Got an inaccurate rifle? Maybe it’s time for a different handle.
Photo: One of the most unusual stocks on any rifle is this weird combination of walnut and metal on the Browning Buck Mark Rifle, a conversion from an autoloading pistol.
There was a time not long ago when a rifle was fitted with a wooden handle designed to aid the operator in using it quickly, easily and accurately. This was called the stock.
Rifles still wear stocks, but they’re decreasingly wood. They may be fiberglass, graphite, Kevlar, polyethylene, other moldable plastics, aluminum, laminated sheets of plywood or various combinations of any of these substances. The crazy thing is, they all work.
Yet they all have drawbacks.
It is up to each of us to understand stock options and choose those that work best on our rifles. To do this, it’s probably wise to ask ourselves what a rifle stock is for. What is its function? What is it supposed to do?
A stock is designed to help shooters manipulate their rifles to deliver bullets accurately on target.
But why so many shapes? High combs, Monte Carlo combs, wide combs, cheekpieces, open grips, straight grips, thumb holes, beavertails. The number of shapes seem endless. Why so many?

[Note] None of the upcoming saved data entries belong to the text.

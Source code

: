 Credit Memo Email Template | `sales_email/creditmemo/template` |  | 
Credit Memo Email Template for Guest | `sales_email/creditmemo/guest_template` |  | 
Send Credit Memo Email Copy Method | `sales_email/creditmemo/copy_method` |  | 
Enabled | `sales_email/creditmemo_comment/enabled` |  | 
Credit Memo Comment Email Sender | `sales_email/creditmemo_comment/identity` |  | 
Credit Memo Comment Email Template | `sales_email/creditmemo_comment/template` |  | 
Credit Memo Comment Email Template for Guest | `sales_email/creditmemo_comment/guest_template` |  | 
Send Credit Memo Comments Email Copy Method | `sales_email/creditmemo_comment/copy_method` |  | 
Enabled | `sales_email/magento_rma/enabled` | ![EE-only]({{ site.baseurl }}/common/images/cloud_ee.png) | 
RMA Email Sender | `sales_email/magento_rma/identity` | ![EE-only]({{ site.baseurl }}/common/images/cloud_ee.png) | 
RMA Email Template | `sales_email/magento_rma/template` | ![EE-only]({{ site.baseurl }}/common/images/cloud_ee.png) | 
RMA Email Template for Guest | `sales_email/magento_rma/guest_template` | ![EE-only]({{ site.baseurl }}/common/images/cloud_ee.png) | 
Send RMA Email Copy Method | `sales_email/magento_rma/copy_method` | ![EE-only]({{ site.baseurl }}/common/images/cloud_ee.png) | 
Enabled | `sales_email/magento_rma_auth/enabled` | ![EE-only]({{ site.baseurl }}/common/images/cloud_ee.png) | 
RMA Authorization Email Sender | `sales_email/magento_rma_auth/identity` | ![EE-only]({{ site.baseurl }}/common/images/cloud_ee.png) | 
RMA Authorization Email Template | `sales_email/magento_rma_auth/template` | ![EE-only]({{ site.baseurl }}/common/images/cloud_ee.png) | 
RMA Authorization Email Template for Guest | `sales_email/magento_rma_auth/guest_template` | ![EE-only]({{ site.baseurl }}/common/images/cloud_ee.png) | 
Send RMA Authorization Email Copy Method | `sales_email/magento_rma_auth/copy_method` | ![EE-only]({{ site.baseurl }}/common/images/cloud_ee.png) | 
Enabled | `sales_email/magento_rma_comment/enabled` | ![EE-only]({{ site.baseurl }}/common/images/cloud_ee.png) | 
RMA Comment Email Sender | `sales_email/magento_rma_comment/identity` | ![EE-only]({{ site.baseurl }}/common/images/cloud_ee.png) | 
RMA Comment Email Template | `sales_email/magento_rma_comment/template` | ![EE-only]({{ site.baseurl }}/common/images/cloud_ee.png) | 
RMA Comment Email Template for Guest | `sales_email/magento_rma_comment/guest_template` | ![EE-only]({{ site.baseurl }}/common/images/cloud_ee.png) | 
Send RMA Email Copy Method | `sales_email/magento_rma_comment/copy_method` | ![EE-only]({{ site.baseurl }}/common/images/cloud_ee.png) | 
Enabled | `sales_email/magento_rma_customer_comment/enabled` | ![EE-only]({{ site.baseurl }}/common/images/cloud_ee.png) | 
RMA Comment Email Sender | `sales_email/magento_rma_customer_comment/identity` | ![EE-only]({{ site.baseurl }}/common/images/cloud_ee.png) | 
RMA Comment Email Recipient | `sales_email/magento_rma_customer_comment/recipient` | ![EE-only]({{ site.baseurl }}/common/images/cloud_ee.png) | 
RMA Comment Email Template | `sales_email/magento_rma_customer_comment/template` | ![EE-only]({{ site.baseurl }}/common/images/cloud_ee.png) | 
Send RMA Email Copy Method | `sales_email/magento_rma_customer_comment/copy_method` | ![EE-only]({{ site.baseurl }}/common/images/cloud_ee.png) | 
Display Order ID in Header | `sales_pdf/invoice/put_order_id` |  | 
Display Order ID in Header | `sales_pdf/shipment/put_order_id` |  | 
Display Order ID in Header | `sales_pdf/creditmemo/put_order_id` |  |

One reason for varying stock shapes is the worst reason — gratuitous design. Some folks just like to mess around with stocks for no functional end. Sometimes this does nothing more than insult one’s aesthetics; sometimes goofy designs interfere with performance. Even though stocks don’t move or operate like an action, they do perform certain tasks.
Pressure Points
A stock can help a barreled action be accurate, or hinder it. Rifle accuracy results from concentricity, consistency and balance in all its parts, including the ammunition.

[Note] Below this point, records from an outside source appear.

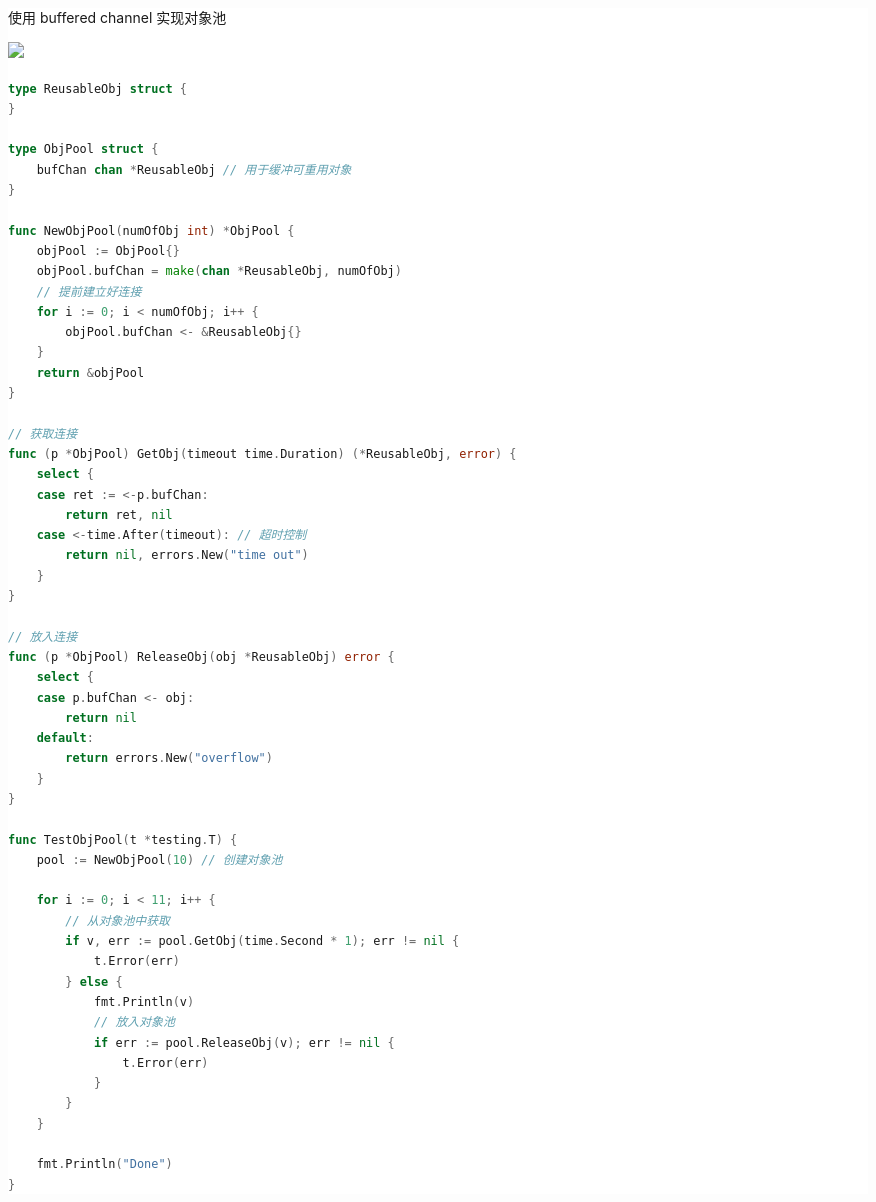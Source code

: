 使用 buffered channel 实现对象池

![](https://imgconvert.csdnimg.cn/aHR0cHM6Ly9xaW5pdS5nYW9iaW56aGFuLmNvbS8yMDIwLzA1LzIzL2Y2ZGE0NTcyZTQxOWEucG5n?x-oss-process=image/format,png)



```go
type ReusableObj struct {
}

type ObjPool struct {
	bufChan chan *ReusableObj // 用于缓冲可重用对象
}

func NewObjPool(numOfObj int) *ObjPool {
	objPool := ObjPool{}
	objPool.bufChan = make(chan *ReusableObj, numOfObj)
	// 提前建立好连接
	for i := 0; i < numOfObj; i++ {
		objPool.bufChan <- &ReusableObj{}
	}
	return &objPool
}

// 获取连接
func (p *ObjPool) GetObj(timeout time.Duration) (*ReusableObj, error) {
	select {
	case ret := <-p.bufChan:
		return ret, nil
	case <-time.After(timeout): // 超时控制
		return nil, errors.New("time out")
	}
}

// 放入连接
func (p *ObjPool) ReleaseObj(obj *ReusableObj) error {
	select {
	case p.bufChan <- obj:
		return nil
	default:
		return errors.New("overflow")
	}
}

func TestObjPool(t *testing.T) {
	pool := NewObjPool(10) // 创建对象池

	for i := 0; i < 11; i++ {
		// 从对象池中获取
		if v, err := pool.GetObj(time.Second * 1); err != nil {
			t.Error(err)
		} else {
			fmt.Println(v)
			// 放入对象池
			if err := pool.ReleaseObj(v); err != nil {
				t.Error(err)
			}
		}
	}

	fmt.Println("Done")
}
```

Ideally everything should line up precisely with the center of the bore. The bore itself must be concentric and of a consistent diameter. It should vibrate/oscillate consistently with each shot. This is mainly the result of consistent ammunition.

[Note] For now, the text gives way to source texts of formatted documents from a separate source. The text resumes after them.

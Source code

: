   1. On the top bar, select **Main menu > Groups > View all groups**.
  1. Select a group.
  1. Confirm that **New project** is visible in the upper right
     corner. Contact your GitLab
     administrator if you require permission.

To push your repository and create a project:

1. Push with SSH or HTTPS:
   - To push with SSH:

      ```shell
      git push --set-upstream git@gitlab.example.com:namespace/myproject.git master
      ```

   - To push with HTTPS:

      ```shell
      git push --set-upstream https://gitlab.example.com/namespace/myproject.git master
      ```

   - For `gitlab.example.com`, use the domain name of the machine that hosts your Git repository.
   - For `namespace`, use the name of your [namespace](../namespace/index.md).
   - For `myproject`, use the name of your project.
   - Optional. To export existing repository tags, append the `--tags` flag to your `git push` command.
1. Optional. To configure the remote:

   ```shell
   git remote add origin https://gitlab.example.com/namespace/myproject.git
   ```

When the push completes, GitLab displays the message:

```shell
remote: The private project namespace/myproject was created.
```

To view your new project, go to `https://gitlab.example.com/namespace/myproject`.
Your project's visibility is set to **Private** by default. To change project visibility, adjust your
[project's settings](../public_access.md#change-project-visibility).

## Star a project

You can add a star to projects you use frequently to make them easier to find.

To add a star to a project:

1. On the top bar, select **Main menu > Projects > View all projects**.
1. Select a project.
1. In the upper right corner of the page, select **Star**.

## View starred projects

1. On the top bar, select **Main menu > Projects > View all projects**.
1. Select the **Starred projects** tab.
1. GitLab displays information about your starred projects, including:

If bullets are consistent and balanced, and powders develop consistent pressures, the barrel should oscillate consistently and bullets should fly to the same spot. A bad stock jeopardizes all this.
Changes in pressure against any part of the barreled action can alter the bullet impact point. This is what led to the innovations of glass bedding, pillar bedding, aluminum bedding blocks and the like. All are designed to eliminate odd pressure points that might bend the barrel or action and ruin bullet/bore alignment.
Stocks that are free-floating and glass-bedded also eliminate inconsistent pressure points that interfere with barrel vibrations.
The wide, flat bottoms on some target and varmint rifles are made to remain stable and level on a sandbag. Flat, straight fore-end tips are supposed to butt against a fore-end tripod to create a consistent hold/pressure point.
Extended butt heels, usually in the form of adjustable posts that slide up and down, are meant to anchor the butt and enhance accuracy by eliminating the need to hold the butt vertically.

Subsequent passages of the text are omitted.